Thoughts from our Domestic Equity Team
Following a more cautious stance this summer, we have had a bullish outlook on equities since mid-September. The underpinnings for this view include: (1) slow and steady U.S. economic growth; (2) accommodative central bank policies globally; and (3) promising developments in the major international economies, including Europe, Japan and China. Recent data and events have given us greater conviction in several aspects of this approach.
With respect to U.S. economic growth, the third quarter GDP report is generally viewed cautiously by economists, as its strong headline report of +2.8% growth comes with the caveat that much of this growth was increased inventories, with just +1.7% growth in final demand.
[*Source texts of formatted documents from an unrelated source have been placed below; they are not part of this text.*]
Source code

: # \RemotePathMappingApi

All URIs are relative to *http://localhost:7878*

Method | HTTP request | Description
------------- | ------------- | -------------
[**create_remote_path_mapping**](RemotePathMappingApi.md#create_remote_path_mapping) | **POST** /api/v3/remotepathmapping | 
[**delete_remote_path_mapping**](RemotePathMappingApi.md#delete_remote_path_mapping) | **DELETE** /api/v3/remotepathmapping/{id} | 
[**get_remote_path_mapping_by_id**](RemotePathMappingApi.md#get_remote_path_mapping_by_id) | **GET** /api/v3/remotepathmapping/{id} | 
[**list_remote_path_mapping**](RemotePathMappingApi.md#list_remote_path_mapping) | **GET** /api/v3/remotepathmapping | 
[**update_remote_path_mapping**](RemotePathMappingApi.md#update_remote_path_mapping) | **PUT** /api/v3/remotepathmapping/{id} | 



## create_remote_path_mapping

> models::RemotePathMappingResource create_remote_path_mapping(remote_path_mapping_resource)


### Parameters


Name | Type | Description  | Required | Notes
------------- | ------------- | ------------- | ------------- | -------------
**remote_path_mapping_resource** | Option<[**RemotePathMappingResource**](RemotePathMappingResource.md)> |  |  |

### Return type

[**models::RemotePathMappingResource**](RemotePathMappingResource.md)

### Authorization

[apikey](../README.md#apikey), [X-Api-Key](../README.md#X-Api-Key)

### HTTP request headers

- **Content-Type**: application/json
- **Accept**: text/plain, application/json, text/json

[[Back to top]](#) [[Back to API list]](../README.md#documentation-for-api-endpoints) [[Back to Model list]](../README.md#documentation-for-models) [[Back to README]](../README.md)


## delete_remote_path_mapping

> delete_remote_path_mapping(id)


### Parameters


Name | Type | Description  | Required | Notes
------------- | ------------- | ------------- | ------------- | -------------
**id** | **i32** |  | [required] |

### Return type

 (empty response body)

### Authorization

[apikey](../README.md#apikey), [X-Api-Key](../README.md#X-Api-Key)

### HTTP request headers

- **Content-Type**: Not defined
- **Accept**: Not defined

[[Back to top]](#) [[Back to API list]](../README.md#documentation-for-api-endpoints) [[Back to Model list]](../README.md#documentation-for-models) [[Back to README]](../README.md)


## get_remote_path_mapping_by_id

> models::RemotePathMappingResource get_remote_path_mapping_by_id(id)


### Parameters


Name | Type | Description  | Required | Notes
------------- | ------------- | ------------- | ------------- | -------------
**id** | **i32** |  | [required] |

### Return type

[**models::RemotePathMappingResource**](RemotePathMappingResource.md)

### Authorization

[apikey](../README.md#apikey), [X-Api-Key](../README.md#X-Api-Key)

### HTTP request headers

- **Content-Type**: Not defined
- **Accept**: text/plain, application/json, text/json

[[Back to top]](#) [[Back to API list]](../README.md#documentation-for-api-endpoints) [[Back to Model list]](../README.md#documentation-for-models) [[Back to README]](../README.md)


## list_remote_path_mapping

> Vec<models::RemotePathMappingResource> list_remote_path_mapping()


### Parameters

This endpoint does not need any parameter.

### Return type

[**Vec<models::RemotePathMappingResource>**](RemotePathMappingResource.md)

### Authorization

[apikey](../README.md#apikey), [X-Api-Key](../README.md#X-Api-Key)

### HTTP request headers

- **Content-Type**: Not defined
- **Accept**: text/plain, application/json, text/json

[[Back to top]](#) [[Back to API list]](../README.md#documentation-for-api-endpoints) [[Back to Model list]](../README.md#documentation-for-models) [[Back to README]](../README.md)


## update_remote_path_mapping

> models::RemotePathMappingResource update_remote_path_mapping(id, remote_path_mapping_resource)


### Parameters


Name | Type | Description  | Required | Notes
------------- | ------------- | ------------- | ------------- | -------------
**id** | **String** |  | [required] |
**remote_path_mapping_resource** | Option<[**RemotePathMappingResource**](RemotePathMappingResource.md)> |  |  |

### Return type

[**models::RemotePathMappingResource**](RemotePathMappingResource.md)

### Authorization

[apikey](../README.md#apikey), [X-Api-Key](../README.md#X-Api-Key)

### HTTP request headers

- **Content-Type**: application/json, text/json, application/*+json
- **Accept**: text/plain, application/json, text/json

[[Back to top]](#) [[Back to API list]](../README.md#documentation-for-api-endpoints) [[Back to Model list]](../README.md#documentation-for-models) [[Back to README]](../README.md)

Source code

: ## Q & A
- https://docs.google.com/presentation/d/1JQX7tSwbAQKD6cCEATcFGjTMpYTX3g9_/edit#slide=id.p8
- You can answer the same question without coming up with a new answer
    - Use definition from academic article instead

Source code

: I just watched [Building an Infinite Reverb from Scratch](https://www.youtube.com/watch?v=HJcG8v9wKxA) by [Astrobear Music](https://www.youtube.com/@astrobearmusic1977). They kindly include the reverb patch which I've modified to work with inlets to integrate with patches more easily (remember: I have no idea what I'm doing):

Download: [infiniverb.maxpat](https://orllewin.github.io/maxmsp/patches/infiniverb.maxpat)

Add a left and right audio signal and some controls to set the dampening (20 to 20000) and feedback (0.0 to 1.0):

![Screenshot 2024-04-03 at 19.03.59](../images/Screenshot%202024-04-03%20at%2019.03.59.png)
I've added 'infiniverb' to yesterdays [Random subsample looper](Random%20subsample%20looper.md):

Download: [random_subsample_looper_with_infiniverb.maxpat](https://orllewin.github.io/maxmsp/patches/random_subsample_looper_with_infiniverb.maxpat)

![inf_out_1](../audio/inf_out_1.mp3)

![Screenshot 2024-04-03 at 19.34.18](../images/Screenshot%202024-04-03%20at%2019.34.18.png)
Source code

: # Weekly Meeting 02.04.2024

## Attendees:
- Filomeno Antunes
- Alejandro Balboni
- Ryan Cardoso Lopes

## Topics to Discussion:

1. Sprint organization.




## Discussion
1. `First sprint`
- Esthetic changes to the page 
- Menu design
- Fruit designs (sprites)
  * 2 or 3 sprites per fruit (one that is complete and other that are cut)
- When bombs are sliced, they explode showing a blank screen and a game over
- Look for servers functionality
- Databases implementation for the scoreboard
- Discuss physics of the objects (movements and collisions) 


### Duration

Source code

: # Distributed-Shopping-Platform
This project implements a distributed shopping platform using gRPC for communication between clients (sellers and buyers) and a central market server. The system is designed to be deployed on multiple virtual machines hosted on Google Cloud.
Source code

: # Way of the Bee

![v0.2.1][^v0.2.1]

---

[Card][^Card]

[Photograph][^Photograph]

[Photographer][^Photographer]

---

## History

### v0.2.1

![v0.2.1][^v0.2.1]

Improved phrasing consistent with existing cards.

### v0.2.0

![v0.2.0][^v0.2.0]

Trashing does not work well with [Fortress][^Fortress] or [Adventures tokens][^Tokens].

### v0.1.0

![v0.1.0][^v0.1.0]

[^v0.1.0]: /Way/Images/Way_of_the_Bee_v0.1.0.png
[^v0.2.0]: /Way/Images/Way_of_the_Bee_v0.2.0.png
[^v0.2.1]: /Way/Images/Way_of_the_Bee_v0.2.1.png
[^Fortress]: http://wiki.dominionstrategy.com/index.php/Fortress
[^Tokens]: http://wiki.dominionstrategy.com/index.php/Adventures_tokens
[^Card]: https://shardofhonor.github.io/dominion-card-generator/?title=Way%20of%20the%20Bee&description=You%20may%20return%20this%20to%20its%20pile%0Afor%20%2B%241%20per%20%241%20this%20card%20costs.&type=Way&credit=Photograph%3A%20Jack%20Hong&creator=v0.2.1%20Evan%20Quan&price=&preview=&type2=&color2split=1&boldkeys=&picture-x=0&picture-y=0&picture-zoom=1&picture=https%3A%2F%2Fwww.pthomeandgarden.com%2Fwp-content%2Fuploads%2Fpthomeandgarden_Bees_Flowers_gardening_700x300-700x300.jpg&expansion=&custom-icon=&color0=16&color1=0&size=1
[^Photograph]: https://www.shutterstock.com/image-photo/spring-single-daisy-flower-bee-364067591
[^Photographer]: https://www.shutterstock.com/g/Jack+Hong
However, we note that final demand was impacted by a slowdown in government activity, with private sector final demand growing at a healthy +2.7% clip. While growth remains slow and steady, we believe it is increasingly of a higher quality as it is led by the private sector. This dynamic is also evident in the employment data where the 204,000 jobs created in October came from the private sector, with government payrolls actually declining by 8,000.
Regarding monetary policy, the nomination of Janet Yellen to be the next Federal Reserve Chair and the substance of two Federal Reserve papers presented at a recent International Monetary Fund research conference both suggest that the Fed will retain its accommodative stance for some time to come. Abroad, European Central Bank President Mario Draghi reduced the key refinancing rate, and Bank of Japan Governor Haruhiko Kuroda promised to continue easing monetary policy through next year and to offer additional stimulus in response to emerging risks.
While these items appear to us to bode well for the equity markets, we are also monitoring several near-term risks, including the possibility of a slowdown in holiday shopping due to the upcoming season being shorter than normal, and the specter of another U.S. government shutdown in January. We currently think that consumers will meet expectations for holiday spending, helped by employment and income growth, lower gasoline prices and creative merchandising by retailers. On the fiscal front, the negative public perception of last month’s government shutdown and debt ceiling impasse may reduce the risk of another similar episode derailing growth in early 2014, although it is difficult to predict how the political negotiations will play out. Barring other unforeseen circumstances, we currently expect the equity markets to continue to advance in the coming months.